* EXERCISE BRIEF *
Your answer should hold exactly the lines from the line containing "While their approach" through the end of the entries that follow.

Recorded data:
★ ★ ★ ★ ★ ★ ★

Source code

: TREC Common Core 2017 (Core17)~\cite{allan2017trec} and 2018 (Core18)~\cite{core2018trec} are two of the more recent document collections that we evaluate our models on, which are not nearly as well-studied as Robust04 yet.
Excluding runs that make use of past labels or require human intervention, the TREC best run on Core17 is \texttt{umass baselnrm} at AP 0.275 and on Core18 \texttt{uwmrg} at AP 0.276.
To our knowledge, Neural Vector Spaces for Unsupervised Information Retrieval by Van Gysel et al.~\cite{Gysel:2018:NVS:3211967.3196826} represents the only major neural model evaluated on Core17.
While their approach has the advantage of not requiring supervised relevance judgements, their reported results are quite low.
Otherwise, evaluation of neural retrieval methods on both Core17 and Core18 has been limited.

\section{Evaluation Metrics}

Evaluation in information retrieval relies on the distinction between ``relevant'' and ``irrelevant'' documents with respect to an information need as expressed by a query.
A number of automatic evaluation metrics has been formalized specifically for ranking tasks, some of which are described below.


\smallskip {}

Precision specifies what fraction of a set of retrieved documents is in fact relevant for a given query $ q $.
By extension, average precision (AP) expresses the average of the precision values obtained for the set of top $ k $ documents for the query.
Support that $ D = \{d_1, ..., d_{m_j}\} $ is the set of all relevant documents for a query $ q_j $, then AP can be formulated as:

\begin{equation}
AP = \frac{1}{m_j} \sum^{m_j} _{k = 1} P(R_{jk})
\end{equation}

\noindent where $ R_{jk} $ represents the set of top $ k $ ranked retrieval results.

★ ★ ★ ★ ★ ★ ★

* RESPONSE BOX *
While their approach has the advantage of not requiring supervised relevance judgements, their reported results are quite low.
Otherwise, evaluation of neural retrieval methods on both Core17 and Core18 has been limited.

\section{Evaluation Metrics}

Evaluation in information retrieval relies on the distinction between ``relevant'' and ``irrelevant'' documents with respect to an information need as expressed by a query.
A number of automatic evaluation metrics has been formalized specifically for ranking tasks, some of which are described below.


\smallskip {}

Precision specifies what fraction of a set of retrieved documents is in fact relevant for a given query $ q $.
By extension, average precision (AP) expresses the average of the precision values obtained for the set of top $ k $ documents for the query.
Support that $ D = \{d_1, ..., d_{m_j}\} $ is the set of all relevant documents for a query $ q_j $, then AP can be formulated as:

\begin{equation}
AP = \frac{1}{m_j} \sum^{m_j} _{k = 1} P(R_{jk})
\end{equation}

\noindent where $ R_{jk} $ represents the set of top $ k $ ranked retrieval results.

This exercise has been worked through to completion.